But how to proceed in cases when most housing units in a given development project have not been sold yet? Such an investment may be acquired and continued by a new investor. A project may be acquired by a new investor both as part of an arrangement (under restructuring or bankruptcy proceedings) or under bankruptcy proceedings. In the case of an arrangement, an irrevocable declaration of the investor, which after the arrangement is approved will be sufficient to conclude an agreement for the sale of property on which the investment is carried out, will be attached to arrangement proposals. A novelty with respect to the sale of property under bankruptcy proceedings is the introduction of a special sales procedure where encumbrances on the property are upheld and the new investor assumes the obligations of the bankrupt entity under development agreements as well as those resulting from a transformation or withdrawal from such agreements.

  •  Liquidation of real property and satisfaction of the buyers

The fact that a mechanism protecting the rights of the buyer in the case of liquidation of the property on which the development project is carried out has been introduced, should be viewed positively. It aims at the protection of the buyer’s right to a particular part of the property’s value, to the extent consistent with his or her claim and the value of the entire property. A construction analogous to a limited right in rem has been used in this case, where the buyer is satisfied on the basis of an obligatory entry of his or her claim in the land and mortgage register. The issue of collision of the rights of buyers with the rights of the mortgage creditor has been resolved as well by applying the principle of priority of entry in the land and mortgage register (prior tempore potior iure). Liquidation of property on which the development project is carried out will be also possible under general principles governing bankruptcy or restructuring proceedings.


So what to do when a developer declares bankruptcy? There are three basic solutions: 1) continuation of the construction by the receiver or another developer; 2) satisfaction from escrow accounts (if any); 3) adoption of a resolution on a liquidation arrangement.

A judge commissioner convenes and holds a meeting of the buyers.
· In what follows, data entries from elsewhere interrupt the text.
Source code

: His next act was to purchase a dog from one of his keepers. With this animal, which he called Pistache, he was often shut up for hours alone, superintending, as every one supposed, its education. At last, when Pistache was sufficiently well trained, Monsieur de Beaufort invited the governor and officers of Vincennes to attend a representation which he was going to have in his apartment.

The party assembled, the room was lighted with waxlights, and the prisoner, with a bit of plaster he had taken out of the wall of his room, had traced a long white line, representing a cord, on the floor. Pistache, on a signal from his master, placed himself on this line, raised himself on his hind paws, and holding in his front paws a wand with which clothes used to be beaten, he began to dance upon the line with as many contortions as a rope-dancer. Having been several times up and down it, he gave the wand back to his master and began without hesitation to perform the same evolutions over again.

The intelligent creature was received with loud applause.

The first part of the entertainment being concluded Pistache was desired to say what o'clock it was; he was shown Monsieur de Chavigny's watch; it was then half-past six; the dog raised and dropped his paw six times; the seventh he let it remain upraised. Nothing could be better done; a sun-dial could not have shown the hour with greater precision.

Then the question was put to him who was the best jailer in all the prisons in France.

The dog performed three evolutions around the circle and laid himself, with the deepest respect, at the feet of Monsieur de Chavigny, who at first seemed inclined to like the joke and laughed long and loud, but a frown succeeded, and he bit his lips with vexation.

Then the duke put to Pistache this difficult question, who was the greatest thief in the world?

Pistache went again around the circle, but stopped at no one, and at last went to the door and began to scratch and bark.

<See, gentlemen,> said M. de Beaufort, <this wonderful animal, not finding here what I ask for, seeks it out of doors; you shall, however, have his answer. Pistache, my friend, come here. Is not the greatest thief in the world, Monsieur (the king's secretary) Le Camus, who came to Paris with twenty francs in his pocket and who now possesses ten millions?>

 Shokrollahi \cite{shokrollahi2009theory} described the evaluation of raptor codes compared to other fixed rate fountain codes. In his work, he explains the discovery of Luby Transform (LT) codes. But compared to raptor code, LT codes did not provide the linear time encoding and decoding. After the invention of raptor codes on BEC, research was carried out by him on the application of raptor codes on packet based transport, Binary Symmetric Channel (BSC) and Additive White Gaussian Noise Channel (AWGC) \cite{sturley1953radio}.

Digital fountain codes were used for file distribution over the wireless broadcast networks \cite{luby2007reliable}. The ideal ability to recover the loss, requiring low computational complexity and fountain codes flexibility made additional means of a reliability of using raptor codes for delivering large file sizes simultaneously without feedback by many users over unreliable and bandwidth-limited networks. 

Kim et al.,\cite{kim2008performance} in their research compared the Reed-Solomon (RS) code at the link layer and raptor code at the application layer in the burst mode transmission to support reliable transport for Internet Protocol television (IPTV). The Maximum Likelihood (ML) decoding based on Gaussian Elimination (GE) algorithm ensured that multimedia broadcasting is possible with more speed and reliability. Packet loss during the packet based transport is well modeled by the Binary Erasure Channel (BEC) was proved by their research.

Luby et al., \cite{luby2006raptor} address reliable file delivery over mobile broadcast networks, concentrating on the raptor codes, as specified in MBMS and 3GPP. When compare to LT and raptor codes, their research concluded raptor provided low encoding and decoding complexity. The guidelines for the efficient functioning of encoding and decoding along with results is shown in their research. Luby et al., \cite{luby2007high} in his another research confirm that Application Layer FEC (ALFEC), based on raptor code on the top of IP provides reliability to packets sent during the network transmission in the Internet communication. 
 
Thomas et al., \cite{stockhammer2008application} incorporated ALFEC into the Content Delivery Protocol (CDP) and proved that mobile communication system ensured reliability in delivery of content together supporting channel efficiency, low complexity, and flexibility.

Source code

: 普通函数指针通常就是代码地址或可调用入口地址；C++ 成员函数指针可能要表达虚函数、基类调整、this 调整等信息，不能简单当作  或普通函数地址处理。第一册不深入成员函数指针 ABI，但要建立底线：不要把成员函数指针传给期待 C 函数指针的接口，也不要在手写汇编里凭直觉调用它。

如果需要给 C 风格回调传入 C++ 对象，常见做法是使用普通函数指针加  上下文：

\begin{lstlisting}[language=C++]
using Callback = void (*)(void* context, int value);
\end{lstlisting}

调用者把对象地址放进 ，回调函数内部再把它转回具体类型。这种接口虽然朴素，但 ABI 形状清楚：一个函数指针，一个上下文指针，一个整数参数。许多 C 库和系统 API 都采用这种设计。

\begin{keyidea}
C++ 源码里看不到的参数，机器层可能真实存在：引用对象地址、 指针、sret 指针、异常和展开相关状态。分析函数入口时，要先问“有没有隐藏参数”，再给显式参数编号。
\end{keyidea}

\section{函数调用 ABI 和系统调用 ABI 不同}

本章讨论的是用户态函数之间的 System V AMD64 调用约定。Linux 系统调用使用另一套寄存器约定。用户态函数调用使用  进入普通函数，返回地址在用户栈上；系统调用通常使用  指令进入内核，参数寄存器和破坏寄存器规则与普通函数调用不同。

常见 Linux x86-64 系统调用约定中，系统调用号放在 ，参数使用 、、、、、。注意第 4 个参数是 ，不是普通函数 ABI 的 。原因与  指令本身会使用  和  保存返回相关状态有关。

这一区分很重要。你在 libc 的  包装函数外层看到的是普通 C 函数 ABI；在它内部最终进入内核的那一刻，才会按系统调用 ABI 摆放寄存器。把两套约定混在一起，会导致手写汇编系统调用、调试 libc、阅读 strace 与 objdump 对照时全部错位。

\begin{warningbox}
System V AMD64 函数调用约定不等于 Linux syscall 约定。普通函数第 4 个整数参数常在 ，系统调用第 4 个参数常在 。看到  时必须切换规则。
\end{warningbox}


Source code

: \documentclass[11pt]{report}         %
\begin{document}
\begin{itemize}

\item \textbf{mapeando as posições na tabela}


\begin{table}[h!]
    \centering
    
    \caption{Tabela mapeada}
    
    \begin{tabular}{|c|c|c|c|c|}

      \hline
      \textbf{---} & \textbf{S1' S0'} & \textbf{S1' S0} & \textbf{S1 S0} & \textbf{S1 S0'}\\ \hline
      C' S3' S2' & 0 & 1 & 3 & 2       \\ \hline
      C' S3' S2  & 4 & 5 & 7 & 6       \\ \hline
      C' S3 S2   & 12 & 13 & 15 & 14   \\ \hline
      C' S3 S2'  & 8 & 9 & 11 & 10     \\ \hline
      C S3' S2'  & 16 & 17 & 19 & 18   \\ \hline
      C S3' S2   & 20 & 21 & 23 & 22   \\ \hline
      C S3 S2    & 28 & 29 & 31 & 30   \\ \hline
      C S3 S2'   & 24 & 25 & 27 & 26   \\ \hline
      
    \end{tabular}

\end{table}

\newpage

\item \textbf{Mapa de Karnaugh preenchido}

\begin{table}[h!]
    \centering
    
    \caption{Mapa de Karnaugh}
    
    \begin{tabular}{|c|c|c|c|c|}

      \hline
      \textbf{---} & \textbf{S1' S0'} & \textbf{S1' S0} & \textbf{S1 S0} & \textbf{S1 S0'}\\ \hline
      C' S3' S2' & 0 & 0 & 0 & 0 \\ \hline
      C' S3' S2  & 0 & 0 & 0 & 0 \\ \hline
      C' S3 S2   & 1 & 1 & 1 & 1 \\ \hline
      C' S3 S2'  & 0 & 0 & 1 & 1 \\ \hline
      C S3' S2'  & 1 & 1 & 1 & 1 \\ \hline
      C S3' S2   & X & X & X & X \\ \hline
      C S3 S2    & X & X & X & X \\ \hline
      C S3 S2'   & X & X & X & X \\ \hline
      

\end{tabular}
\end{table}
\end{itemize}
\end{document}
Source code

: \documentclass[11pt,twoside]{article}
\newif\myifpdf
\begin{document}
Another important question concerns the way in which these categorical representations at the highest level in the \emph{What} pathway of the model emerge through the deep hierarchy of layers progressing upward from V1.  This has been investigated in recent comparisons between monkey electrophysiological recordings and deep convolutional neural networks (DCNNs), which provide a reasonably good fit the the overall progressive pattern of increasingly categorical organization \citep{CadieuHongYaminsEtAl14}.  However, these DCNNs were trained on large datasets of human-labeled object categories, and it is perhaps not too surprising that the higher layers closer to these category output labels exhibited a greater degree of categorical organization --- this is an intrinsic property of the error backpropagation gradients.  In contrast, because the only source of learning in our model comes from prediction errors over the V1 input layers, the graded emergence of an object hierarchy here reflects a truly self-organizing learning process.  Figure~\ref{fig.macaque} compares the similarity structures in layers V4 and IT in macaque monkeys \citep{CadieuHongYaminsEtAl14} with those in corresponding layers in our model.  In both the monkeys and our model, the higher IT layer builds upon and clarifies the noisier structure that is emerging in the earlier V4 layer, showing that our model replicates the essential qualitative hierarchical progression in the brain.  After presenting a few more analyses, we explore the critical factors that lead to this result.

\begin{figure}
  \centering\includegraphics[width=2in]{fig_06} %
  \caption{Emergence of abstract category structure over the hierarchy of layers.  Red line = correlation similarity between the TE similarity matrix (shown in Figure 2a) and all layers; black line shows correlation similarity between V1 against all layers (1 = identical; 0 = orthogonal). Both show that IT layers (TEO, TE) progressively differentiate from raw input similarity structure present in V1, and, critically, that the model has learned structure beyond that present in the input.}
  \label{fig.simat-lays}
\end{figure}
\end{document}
If the investment is at an advanced stage, the most favourable solution for the buyers is a decision to continue the investment, provided that the proposal to continue the construction by the receiver is consistent with their financial capacities. If additional payments turn out to be significant, it is best to adopt a resolution on a liquidation arrangement, i.e. on the satisfaction of buyers by liquidating the developer’s assets in a manner provided for in the arrangement. After liquidation of the developer’s assets the amount obtained from the sale is divided between buyers of premises in accordance with the rules provided for in the arrangement. However, if the investment is not yet advanced and there are funds on the escrow account, the best solution would be to satisfy the buyers from the accounts. It is important to remember that buyers will form a separate group of creditors which nevertheless forms part of a greater whole – one of the groups of creditors under restructuring and bankruptcy proceedings. They will be able to influence the course and shape of the proceedings, but they will still be obliged to cooperate with the other creditors.